The problems we face are overwhelming and will continue to evade our political schemes and ideologies, whether Marxist or Capitalist or Anarchist; they will continue to proliferate until we recognize that the scale in which we have been approaching the world is as monumental and overwhelming as our problems.  In his classic book Small is Beautiful, EF Schumacher advocates for what he calls “intermediate,” but what I like to think of as “human-scale” technology.  It seems to me that a shift to human-scale technology has the capacity to begin to address our myriad problems of pollution, unemployment, political disempowerment, neo-colonialism, military oppression, and many of the rest.  By human-scale technology I mean gardens and small farms instead of agribusiness, rainwater collection and erosion control instead of hydroelectric dams, candles instead of fluorescent lights, bicycles instead of buses and SUVs.  This scaling back to the human level provides many benefits: opportunities for meaningful employment; reduction of waste and overall energy consumption; the restoration of natural beauty and community to everyday life; and investing energy, people, and funds into community and public projects rather than into corporate and military projects that are destructive of every aspect of life and community.
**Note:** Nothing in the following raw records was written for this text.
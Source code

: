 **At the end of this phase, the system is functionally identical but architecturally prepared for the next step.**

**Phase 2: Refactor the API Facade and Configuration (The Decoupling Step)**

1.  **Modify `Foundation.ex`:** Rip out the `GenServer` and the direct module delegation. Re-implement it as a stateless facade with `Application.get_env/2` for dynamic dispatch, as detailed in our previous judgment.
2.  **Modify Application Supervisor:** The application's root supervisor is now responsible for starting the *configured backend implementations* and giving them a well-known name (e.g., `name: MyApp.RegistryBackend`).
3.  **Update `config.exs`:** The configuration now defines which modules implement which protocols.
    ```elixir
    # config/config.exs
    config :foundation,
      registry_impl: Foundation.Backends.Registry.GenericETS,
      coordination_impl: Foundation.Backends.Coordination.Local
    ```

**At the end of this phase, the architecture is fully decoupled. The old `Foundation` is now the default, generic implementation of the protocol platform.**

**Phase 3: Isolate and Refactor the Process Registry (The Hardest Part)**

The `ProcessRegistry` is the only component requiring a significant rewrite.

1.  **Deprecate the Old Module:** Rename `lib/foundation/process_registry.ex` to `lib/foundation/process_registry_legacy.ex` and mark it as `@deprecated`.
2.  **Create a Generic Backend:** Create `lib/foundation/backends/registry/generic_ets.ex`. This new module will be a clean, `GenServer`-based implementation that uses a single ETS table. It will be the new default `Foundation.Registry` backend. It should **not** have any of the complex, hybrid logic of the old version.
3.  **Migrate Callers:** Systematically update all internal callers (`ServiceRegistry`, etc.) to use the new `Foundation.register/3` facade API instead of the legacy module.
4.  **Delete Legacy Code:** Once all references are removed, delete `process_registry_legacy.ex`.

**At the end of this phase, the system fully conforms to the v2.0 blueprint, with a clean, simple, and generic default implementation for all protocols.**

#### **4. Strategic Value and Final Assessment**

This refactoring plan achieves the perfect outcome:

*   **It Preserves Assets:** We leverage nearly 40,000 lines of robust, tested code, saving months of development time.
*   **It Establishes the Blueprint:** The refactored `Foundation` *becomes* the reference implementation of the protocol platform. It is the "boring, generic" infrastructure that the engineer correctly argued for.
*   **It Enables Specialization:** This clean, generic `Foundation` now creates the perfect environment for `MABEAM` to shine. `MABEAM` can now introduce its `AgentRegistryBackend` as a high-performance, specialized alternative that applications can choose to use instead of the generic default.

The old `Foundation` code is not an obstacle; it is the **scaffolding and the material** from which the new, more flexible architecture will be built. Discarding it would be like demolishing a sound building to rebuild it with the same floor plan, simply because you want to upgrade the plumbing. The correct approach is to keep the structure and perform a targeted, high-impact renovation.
We have not and will not find any presidential candidate in the current political landscape who is ready to divest capital from the bloated corporate operations that have become emblematic of both American politics and culture; who is willing to entertain the idea that the solutions to our problems lay along lines that are constructive to human life and creativity instead of along the jagged crevices of destructive military solutions and the suppression of true community-centered democracies.  Hell, we may not even find many among our own citizenry who are willing or even able to push their minds, wills, and bodies along these frontiers. Yet we must proceed along these lines, because the solutions to the global holocaust to which massive, unchecked industrialization has led and continues to lead us, will not come from the same over-developed tool box that has been draining the world of fossil, human, animal, and plant energy since the steam engine began its mechanical, scientific, dehumanizing work.